We have further characterized the ubiquitin-related protein, SUMO-1, and its effects on RanGAP1 localization. Our results, based on several independent lines of analysis, indicate that SUMO-1 modification is required for the association of RanGAP1 with the NPC. First, we have previously shown by cellular fractionation and immunoelectron microscopy that unmodified RanGAP1 is strictly cytoplasmic, whereas SUMO-1–modified RanGAP1 is primarily associated with the NPC. While this result was in itself suggestive, SUMO-1 modification as a cause for RanGAP1 association with the NPC, or an effect of RanGAP1 association with the NPC, could not be distinguished. Here, we have mapped the domain in RanGAP1 specifying SUMO-1 modification and show that a single amino acid substitution in this domain that prevents SUMO-1 modification also prevents NPC targeting. In addition, we have demonstrated that the binding of RanGAP1 to a COOH-terminal domain in Nup358 is positively regulated by SUMO-1 modification. Together, these data indicate that SUMO-1 modification functions to target RanGAP1 to the NPC through regulation of its interaction with Nup358.
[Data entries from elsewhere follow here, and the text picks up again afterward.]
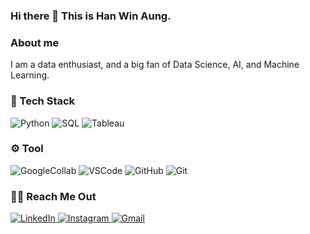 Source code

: ### Hi there 👋 This is Han Win Aung.

### About me

I am a data enthusiast, and a big fan of Data Science, AI, and Machine Learning.


### 🔧 Tech Stack
<p>
<img alt="Python" src="https://img.shields.io/badge/Python-44bd32?logo=python&logoColor=white&style=for-the-badge" />
<img alt="SQL" src="https://img.shields.io/badge/SQL-02569B?logo=mysql&logoColor=white&style=for-the-badge" />
<img alt="Tableau" src="https://img.shields.io/badge/Tableau-00a8ff?logo=tableau&logoColor=white&style=for-the-badge" />
</p>

### ⚙️ Tool
<p>
<img alt="GoogleCollab" src="https://img.shields.io/badge/GoogleCollaboratory-F05032?logo=git&logoColor=white&style=for-the-badge" />
<img alt="VSCode" src="https://img.shields.io/badge/VisualStudioCode-007ACC?logo=Visual-Studio-Code&logoColor=white&style=for-the-badge" />
<img alt="GitHub" src="https://img.shields.io/badge/GitHub-454545?logo=github&logoColor=white&style=for-the-badge" />
<img alt="Git" src="https://img.shields.io/badge/Git-F05032?logo=git&logoColor=white&style=for-the-badge" />
</p>

### 🤝🏻 Reach Me Out
<p>
 <a href="https://www.linkedin.com/in/hanwa">
   <img alt="LinkedIn" src="https://img.shields.io/badge/LinkedIn-0A66C2?logo=LinkedIn&logoColor=white&style=for-the-badge" />
  </a>
 <a href="www.instagram.com/han_winn_aung/">
   <img alt="Instagram" src="https://img.shields.io/badge/Instagram-E4405F?logo=Instagram&logoColor=white&style=for-the-badge" />
  </a>
 <a href="hanwinaung.dev@gmail.com">
   <img alt="Gmail" src="https://img.shields.io/badge/Mail-EA2027?logo=Microsoft-Outlook&logoColor=white&style=for-the-badge" />
  </a>
</p>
Our results indicate that SUMO-1 modification is not the only element required for targeting RanGAP1 to the NPC. This conclusion is based on the observations that neither direct fusion of SUMO-1 to pyruvate kinase, nor fusion of the minimal domain of RanGAP1 that specifies SUMO-1 modification of pyruvate kinase, is sufficient to target RanGAP1 to the NPC. This result is not completely unexpected, as RanGAP1 is the only SUMO-1 modified substrate associated with the NPC, the remaining substrates being located primarily in the nucleus (Matunis et al., 1996; Mahajan et al., 1997). Differences in the subcellular localization of the constructs N419/PK and N470/PK indicate that the 50 amino acids between residues 420 and 470 of RanGAP1 are also required for NPC targeting. In vitro binding studies with these regions of RanGAP1 demonstrate that this 50–amino acid domain is required for efficient binding to Nup358. When expressed as a fusion protein with pyruvate kinase, this 50–amino acid domain (and several larger domains) was not sufficient to mediate Nup358 binding or NPC localization (data not shown). This result suggests that SUMO-1 is either required to form part of the Nup358 binding site or that the binding site overlaps with elements that inhibit binding in the absence of modification. Based on these observations, we propose that SUMO-1 functions to target RanGAP1 to the NPC by exposing, or possibly creating, a Nup358 binding site. In this capacity, SUMO-1 is different from Ub and UCRP, which appear to mediate the interactions between their substrates and their intracellular targets directly (Deveraux et al., 1994; Loeb et al., 1994). Rather, SUMO-1 modification of RanGAP1 appears to be more analogous to a phosphorylation event that exposes a masked signal sequence.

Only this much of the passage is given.